“Yes, I know,” said Lily. “Mine’s full for months ahead!”
They showed her, on theirs, the last pages containing portrait advertisements of famous artistes: the Pawnees, Marjutti, Laurence.
“Oh, if I could get there one day!” thought Lily. “I’d post it to Pa; it would be the death of him!”
And then followed the thousand and one details of the wandering life: your name on the red list, the list handed in at the station; the journeys at reduced fares; the music for twelve instruments, forty executants, sent on to the theater a fortnight in advance.
“And matinées are paid for now. And you know, Lily, in the Federation you can get a solicitor free.”
“That’s a good thing to know,” thought Lily, “for my divorce from that rusty biker!”
Oh, how she hated pros, now! The sight of them in the corridor, looking at her with glistening eyes, made her want to put out her tongue at them!

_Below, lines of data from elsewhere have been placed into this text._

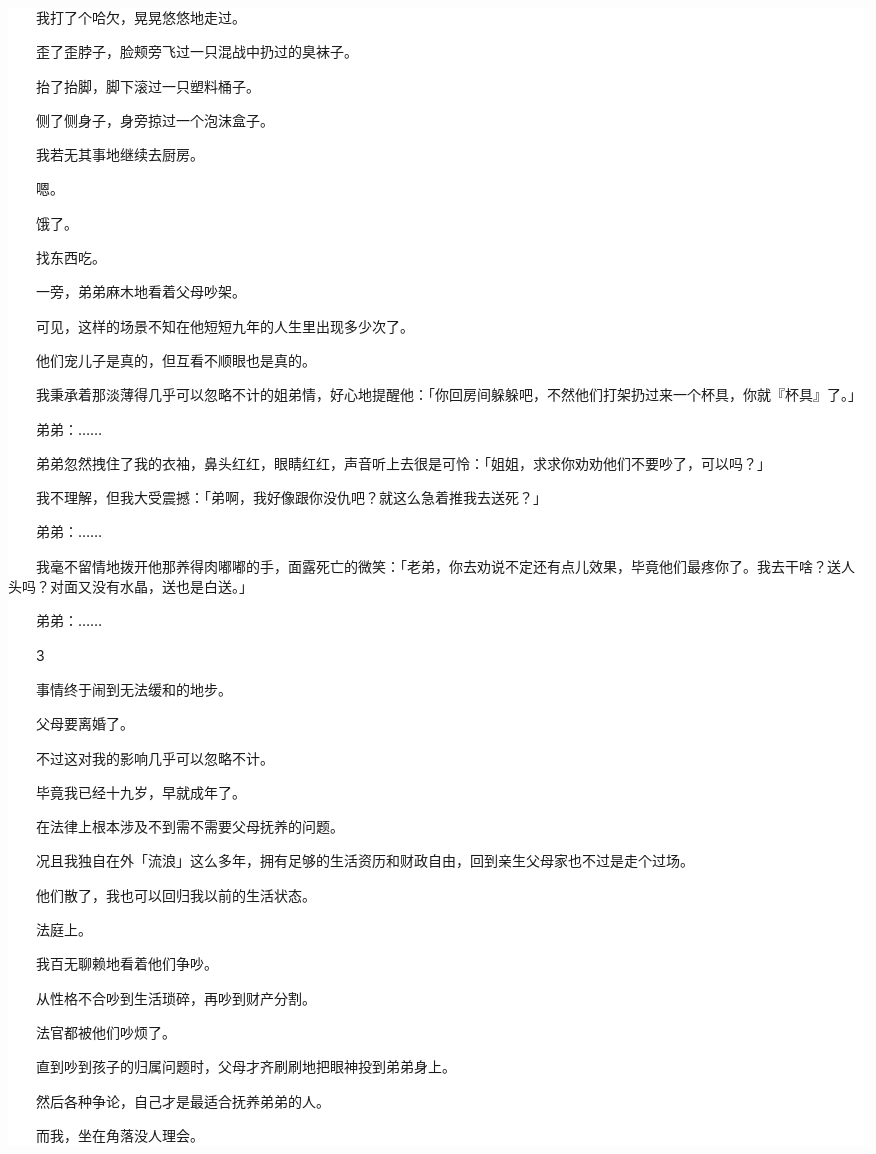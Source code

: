 &emsp;&emsp;我打了个哈欠，晃晃悠悠地走过。  
  
&emsp;&emsp;歪了歪脖子，脸颊旁飞过一只混战中扔过的臭袜子。  
  
&emsp;&emsp;抬了抬脚，脚下滚过一只塑料桶子。  
  
&emsp;&emsp;侧了侧身子，身旁掠过一个泡沫盒子。  
  
&emsp;&emsp;我若无其事地继续去厨房。  
  
&emsp;&emsp;嗯。  
  
&emsp;&emsp;饿了。  
  
&emsp;&emsp;找东西吃。  
  
&emsp;&emsp;一旁，弟弟麻木地看着父母吵架。  
  
&emsp;&emsp;可见，这样的场景不知在他短短九年的人生里出现多少次了。  
  
&emsp;&emsp;他们宠儿子是真的，但互看不顺眼也是真的。  
  
&emsp;&emsp;我秉承着那淡薄得几乎可以忽略不计的姐弟情，好心地提醒他：「你回房间躲躲吧，不然他们打架扔过来一个杯具，你就『杯具』了。」  
  
&emsp;&emsp;弟弟：……  
  
&emsp;&emsp;弟弟忽然拽住了我的衣袖，鼻头红红，眼睛红红，声音听上去很是可怜：「姐姐，求求你劝劝他们不要吵了，可以吗？」  
  
&emsp;&emsp;我不理解，但我大受震撼：「弟啊，我好像跟你没仇吧？就这么急着推我去送死？」  
  
&emsp;&emsp;弟弟：……  
  
&emsp;&emsp;我毫不留情地拨开他那养得肉嘟嘟的手，面露死亡的微笑：「老弟，你去劝说不定还有点儿效果，毕竟他们最疼你了。我去干啥？送人头吗？对面又没有水晶，送也是白送。」  
  
&emsp;&emsp;弟弟：……  
  
&emsp;&emsp;3  
  
&emsp;&emsp;事情终于闹到无法缓和的地步。  
  
&emsp;&emsp;父母要离婚了。  
  
&emsp;&emsp;不过这对我的影响几乎可以忽略不计。  
  
&emsp;&emsp;毕竟我已经十九岁，早就成年了。  
  
&emsp;&emsp;在法律上根本涉及不到需不需要父母抚养的问题。  
  
&emsp;&emsp;况且我独自在外「流浪」这么多年，拥有足够的生活资历和财政自由，回到亲生父母家也不过是走个过场。  
  
&emsp;&emsp;他们散了，我也可以回归我以前的生活状态。  
  
&emsp;&emsp;法庭上。  
  
&emsp;&emsp;我百无聊赖地看着他们争吵。  
  
&emsp;&emsp;从性格不合吵到生活琐碎，再吵到财产分割。  
  
&emsp;&emsp;法官都被他们吵烦了。  
  
&emsp;&emsp;直到吵到孩子的归属问题时，父母才齐刷刷地把眼神投到弟弟身上。  
  
&emsp;&emsp;然后各种争论，自己才是最适合抚养弟弟的人。  
  
&emsp;&emsp;而我，坐在角落没人理会。  
  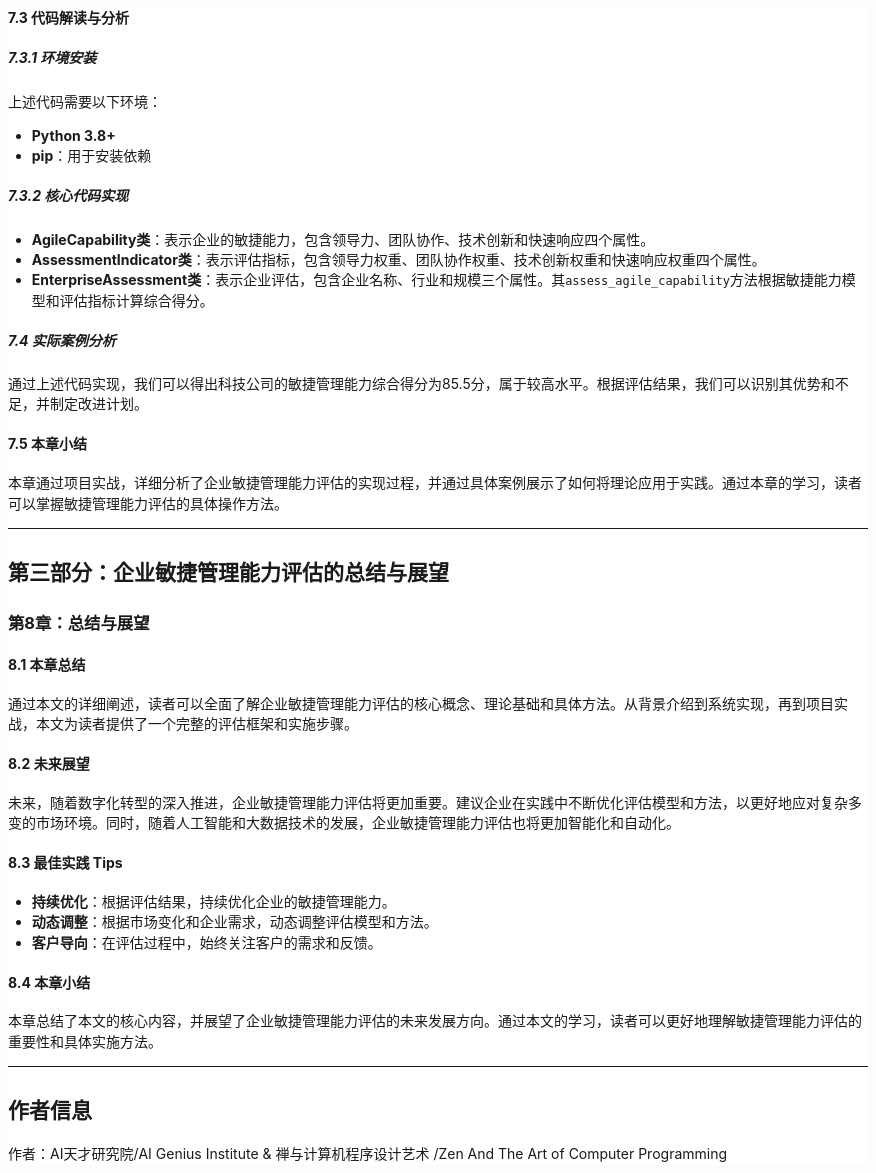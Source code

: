 #### 7.3 代码解读与分析

##### 7.3.1 环境安装
上述代码需要以下环境：
- **Python 3.8+**
- **pip**：用于安装依赖

##### 7.3.2 核心代码实现
- **AgileCapability类**：表示企业的敏捷能力，包含领导力、团队协作、技术创新和快速响应四个属性。
- **AssessmentIndicator类**：表示评估指标，包含领导力权重、团队协作权重、技术创新权重和快速响应权重四个属性。
- **EnterpriseAssessment类**：表示企业评估，包含企业名称、行业和规模三个属性。其`assess_agile_capability`方法根据敏捷能力模型和评估指标计算综合得分。

##### 7.4 实际案例分析
通过上述代码实现，我们可以得出科技公司的敏捷管理能力综合得分为85.5分，属于较高水平。根据评估结果，我们可以识别其优势和不足，并制定改进计划。

#### 7.5 本章小结
本章通过项目实战，详细分析了企业敏捷管理能力评估的实现过程，并通过具体案例展示了如何将理论应用于实践。通过本章的学习，读者可以掌握敏捷管理能力评估的具体操作方法。

---

## 第三部分：企业敏捷管理能力评估的总结与展望

### 第8章：总结与展望

#### 8.1 本章总结
通过本文的详细阐述，读者可以全面了解企业敏捷管理能力评估的核心概念、理论基础和具体方法。从背景介绍到系统实现，再到项目实战，本文为读者提供了一个完整的评估框架和实施步骤。

#### 8.2 未来展望
未来，随着数字化转型的深入推进，企业敏捷管理能力评估将更加重要。建议企业在实践中不断优化评估模型和方法，以更好地应对复杂多变的市场环境。同时，随着人工智能和大数据技术的发展，企业敏捷管理能力评估也将更加智能化和自动化。

#### 8.3 最佳实践 Tips
- **持续优化**：根据评估结果，持续优化企业的敏捷管理能力。
- **动态调整**：根据市场变化和企业需求，动态调整评估模型和方法。
- **客户导向**：在评估过程中，始终关注客户的需求和反馈。

#### 8.4 本章小结
本章总结了本文的核心内容，并展望了企业敏捷管理能力评估的未来发展方向。通过本文的学习，读者可以更好地理解敏捷管理能力评估的重要性和具体实施方法。

---

## 作者信息

作者：AI天才研究院/AI Genius Institute & 禅与计算机程序设计艺术 /Zen And The Art of Computer Programming

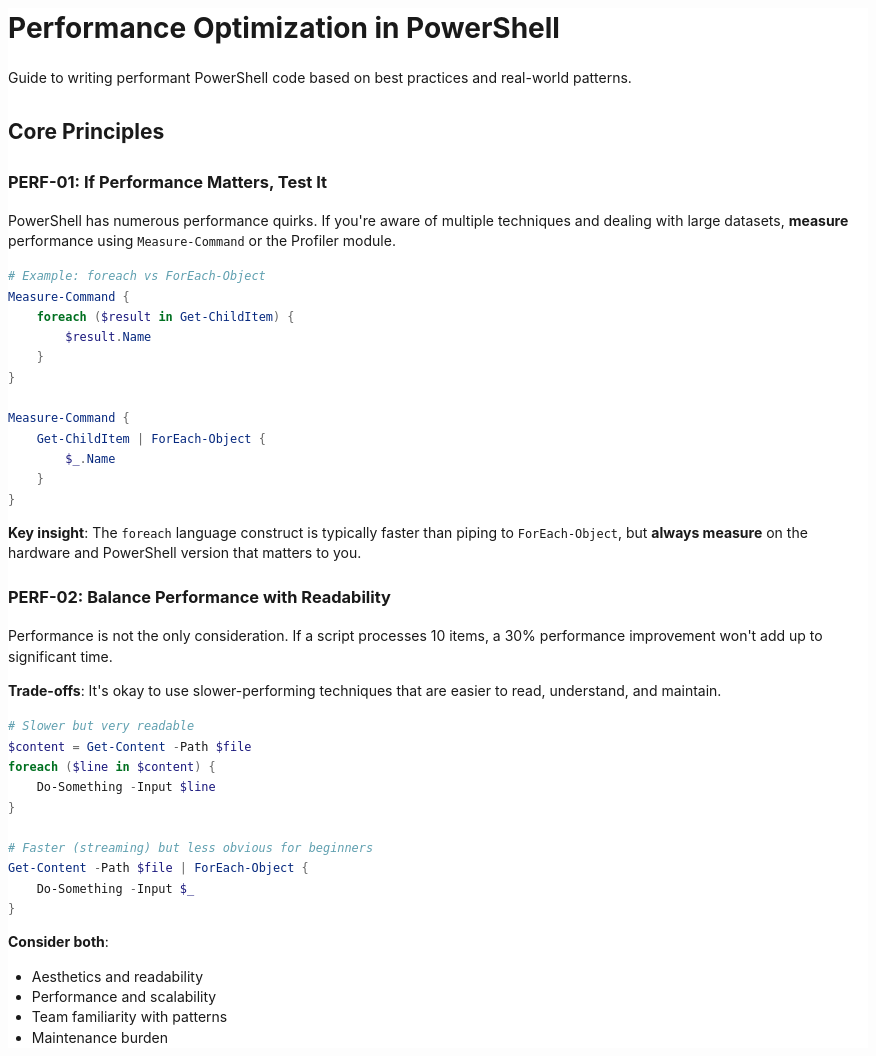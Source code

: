 # Performance Optimization in PowerShell

Guide to writing performant PowerShell code based on best practices and real-world patterns.

## Core Principles

### PERF-01: If Performance Matters, Test It

PowerShell has numerous performance quirks. If you're aware of multiple techniques and dealing with large datasets, **measure** performance using `Measure-Command` or the Profiler module.

```powershell
# Example: foreach vs ForEach-Object
Measure-Command {
    foreach ($result in Get-ChildItem) {
        $result.Name
    }
}

Measure-Command {
    Get-ChildItem | ForEach-Object {
        $_.Name
    }
}
```

**Key insight**: The `foreach` language construct is typically faster than piping to `ForEach-Object`, but **always measure** on the hardware and PowerShell version that matters to you.

### PERF-02: Balance Performance with Readability

Performance is not the only consideration. If a script processes 10 items, a 30% performance improvement won't add up to significant time.

**Trade-offs**: It's okay to use slower-performing techniques that are easier to read, understand, and maintain.

```powershell
# Slower but very readable
$content = Get-Content -Path $file
foreach ($line in $content) {
    Do-Something -Input $line
}

# Faster (streaming) but less obvious for beginners
Get-Content -Path $file | ForEach-Object {
    Do-Something -Input $_
}
```

**Consider both**:
- Aesthetics and readability
- Performance and scalability
- Team familiarity with patterns
- Maintenance burden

But she preferred not to see:
“I don’t like to seem stuck-up with them, it’s not polite,” she observed.
Nevertheless, she shrugged her shoulders when one of them who, no doubt, had known her when she was “that high,” blew kisses to her from the tips of his fingers, with a gesture straight at her heart, through the window.
And the train rushed on, rushed on. They were nearing Warrington. The slopes, on either side, bristled with chimneys and houses, houses, endless roofs ... a Lancashire rid of its black smoke, like an extinct and silent crater ... Warrington!